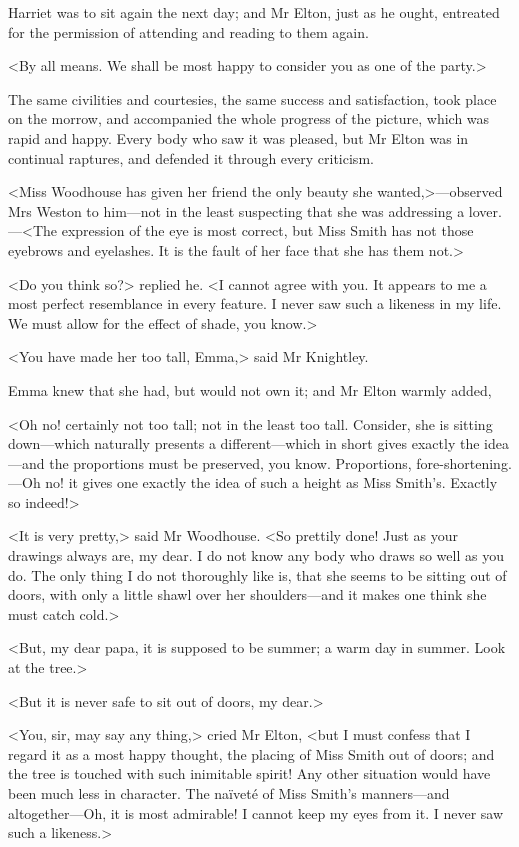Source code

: Harriet was to sit again the next day; and Mr Elton, just as he ought, entreated for the permission of attending and reading to them again.

<By all means. We shall be most happy to consider you as one of the party.>

The same civilities and courtesies, the same success and satisfaction, took place on the morrow, and accompanied the whole progress of the picture, which was rapid and happy. Every body who saw it was pleased, but Mr Elton was in continual raptures, and defended it through every criticism.

<Miss Woodhouse has given her friend the only beauty she wanted,>—observed Mrs Weston to him—not in the least suspecting that she was addressing a lover.—<The expression of the eye is most correct, but Miss Smith has not those eyebrows and eyelashes. It is the fault of her face that she has them not.>

<Do you think so?> replied he. <I cannot agree with you. It appears to me a most perfect resemblance in every feature. I never saw such a likeness in my life. We must allow for the effect of shade, you know.>

<You have made her too tall, Emma,> said Mr Knightley.

Emma knew that she had, but would not own it; and Mr Elton warmly added,

<Oh no! certainly not too tall; not in the least too tall. Consider, she is sitting down—which naturally presents a different—which in short gives exactly the idea—and the proportions must be preserved, you know. Proportions, fore-shortening.—Oh no! it gives one exactly the idea of such a height as Miss Smith's. Exactly so indeed!>

<It is very pretty,> said Mr Woodhouse. <So prettily done! Just as your drawings always are, my dear. I do not know any body who draws so well as you do. The only thing I do not thoroughly like is, that she seems to be sitting out of doors, with only a little shawl over her shoulders—and it makes one think she must catch cold.>

<But, my dear papa, it is supposed to be summer; a warm day in summer. Look at the tree.>

<But it is never safe to sit out of doors, my dear.>

<You, sir, may say any thing,> cried Mr Elton, <but I must confess that I regard it as a most happy thought, the placing of Miss Smith out of doors; and the tree is touched with such inimitable spirit! Any other situation would have been much less in character. The naïveté of Miss Smith's manners—and altogether—Oh, it is most admirable! I cannot keep my eyes from it. I never saw such a likeness.>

□ □ □ □

EXERCISE REQUIREMENTS
The copy you give must repeat each record character for character, but it must not include the pictures.

ANSWER SPACE
Source code

: Harriet was to sit again the next day; and Mr Elton, just as he ought, entreated for the permission of attending and reading to them again.

<By all means. We shall be most happy to consider you as one of the party.>

The same civilities and courtesies, the same success and satisfaction, took place on the morrow, and accompanied the whole progress of the picture, which was rapid and happy. Every body who saw it was pleased, but Mr Elton was in continual raptures, and defended it through every criticism.

<Miss Woodhouse has given her friend the only beauty she wanted,>—observed Mrs Weston to him—not in the least suspecting that she was addressing a lover.—<The expression of the eye is most correct, but Miss Smith has not those eyebrows and eyelashes. It is the fault of her face that she has them not.>

<Do you think so?> replied he. <I cannot agree with you. It appears to me a most perfect resemblance in every feature. I never saw such a likeness in my life. We must allow for the effect of shade, you know.>

<You have made her too tall, Emma,> said Mr Knightley.

Emma knew that she had, but would not own it; and Mr Elton warmly added,

<Oh no! certainly not too tall; not in the least too tall. Consider, she is sitting down—which naturally presents a different—which in short gives exactly the idea—and the proportions must be preserved, you know. Proportions, fore-shortening.—Oh no! it gives one exactly the idea of such a height as Miss Smith's. Exactly so indeed!>

<It is very pretty,> said Mr Woodhouse. <So prettily done! Just as your drawings always are, my dear. I do not know any body who draws so well as you do. The only thing I do not thoroughly like is, that she seems to be sitting out of doors, with only a little shawl over her shoulders—and it makes one think she must catch cold.>

<But, my dear papa, it is supposed to be summer; a warm day in summer. Look at the tree.>

<But it is never safe to sit out of doors, my dear.>

<You, sir, may say any thing,> cried Mr Elton, <but I must confess that I regard it as a most happy thought, the placing of Miss Smith out of doors; and the tree is touched with such inimitable spirit! Any other situation would have been much less in character. The naïveté of Miss Smith's manners—and altogether—Oh, it is most admirable! I cannot keep my eyes from it. I never saw such a likeness.>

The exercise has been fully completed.